> _Exercise details_
With the pictures set aside, write out all of the data exactly as it stands.

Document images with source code
* * *
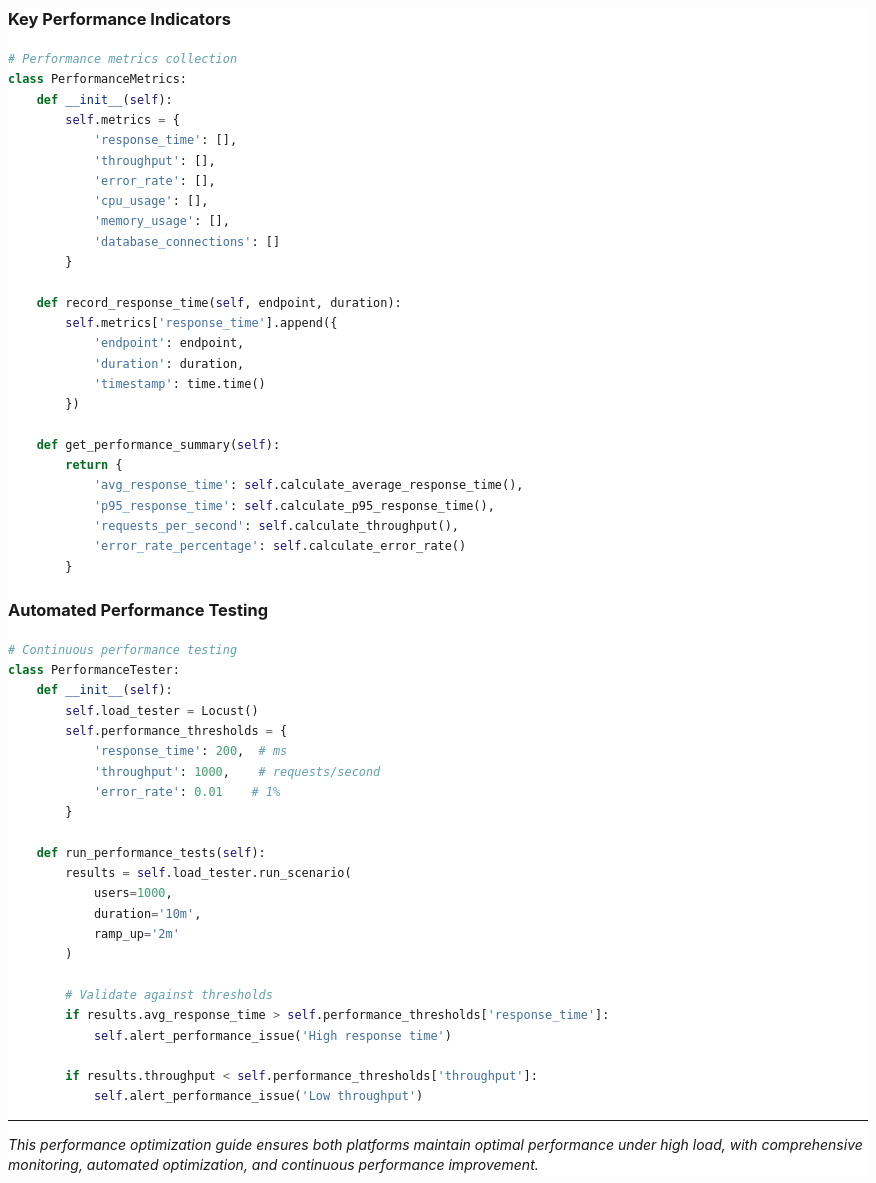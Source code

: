 ### Key Performance Indicators
```python
# Performance metrics collection
class PerformanceMetrics:
    def __init__(self):
        self.metrics = {
            'response_time': [],
            'throughput': [],
            'error_rate': [],
            'cpu_usage': [],
            'memory_usage': [],
            'database_connections': []
        }
    
    def record_response_time(self, endpoint, duration):
        self.metrics['response_time'].append({
            'endpoint': endpoint,
            'duration': duration,
            'timestamp': time.time()
        })
    
    def get_performance_summary(self):
        return {
            'avg_response_time': self.calculate_average_response_time(),
            'p95_response_time': self.calculate_p95_response_time(),
            'requests_per_second': self.calculate_throughput(),
            'error_rate_percentage': self.calculate_error_rate()
        }
```

### Automated Performance Testing
```python
# Continuous performance testing
class PerformanceTester:
    def __init__(self):
        self.load_tester = Locust()
        self.performance_thresholds = {
            'response_time': 200,  # ms
            'throughput': 1000,    # requests/second
            'error_rate': 0.01    # 1%
        }
    
    def run_performance_tests(self):
        results = self.load_tester.run_scenario(
            users=1000,
            duration='10m',
            ramp_up='2m'
        )
        
        # Validate against thresholds
        if results.avg_response_time > self.performance_thresholds['response_time']:
            self.alert_performance_issue('High response time')
        
        if results.throughput < self.performance_thresholds['throughput']:
            self.alert_performance_issue('Low throughput')
```

---

*This performance optimization guide ensures both platforms maintain optimal performance under high load, with comprehensive monitoring, automated optimization, and continuous performance improvement.*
* * *
> _Result for this exercise_
Source code

: ### Key Performance Indicators
```python
# Performance metrics collection
class PerformanceMetrics:
    def __init__(self):
        self.metrics = {
            'response_time': [],
            'throughput': [],
            'error_rate': [],
            'cpu_usage': [],
            'memory_usage': [],
            'database_connections': []
        }
    
    def record_response_time(self, endpoint, duration):
        self.metrics['response_time'].append({
            'endpoint': endpoint,
            'duration': duration,
            'timestamp': time.time()
        })
    
    def get_performance_summary(self):
        return {
            'avg_response_time': self.calculate_average_response_time(),
            'p95_response_time': self.calculate_p95_response_time(),
            'requests_per_second': self.calculate_throughput(),
            'error_rate_percentage': self.calculate_error_rate()
        }
```

### Automated Performance Testing
```python
# Continuous performance testing
class PerformanceTester:
    def __init__(self):
        self.load_tester = Locust()
        self.performance_thresholds = {
            'response_time': 200,  # ms
            'throughput': 1000,    # requests/second
            'error_rate': 0.01    # 1%
        }
    
    def run_performance_tests(self):
        results = self.load_tester.run_scenario(
            users=1000,
            duration='10m',
            ramp_up='2m'
        )
        
        # Validate against thresholds
        if results.avg_response_time > self.performance_thresholds['response_time']:
            self.alert_performance_issue('High response time')
        
        if results.throughput < self.performance_thresholds['throughput']:
            self.alert_performance_issue('Low throughput')
```

---

*This performance optimization guide ensures both platforms maintain optimal performance under high load, with comprehensive monitoring, automated optimization, and continuous performance improvement.*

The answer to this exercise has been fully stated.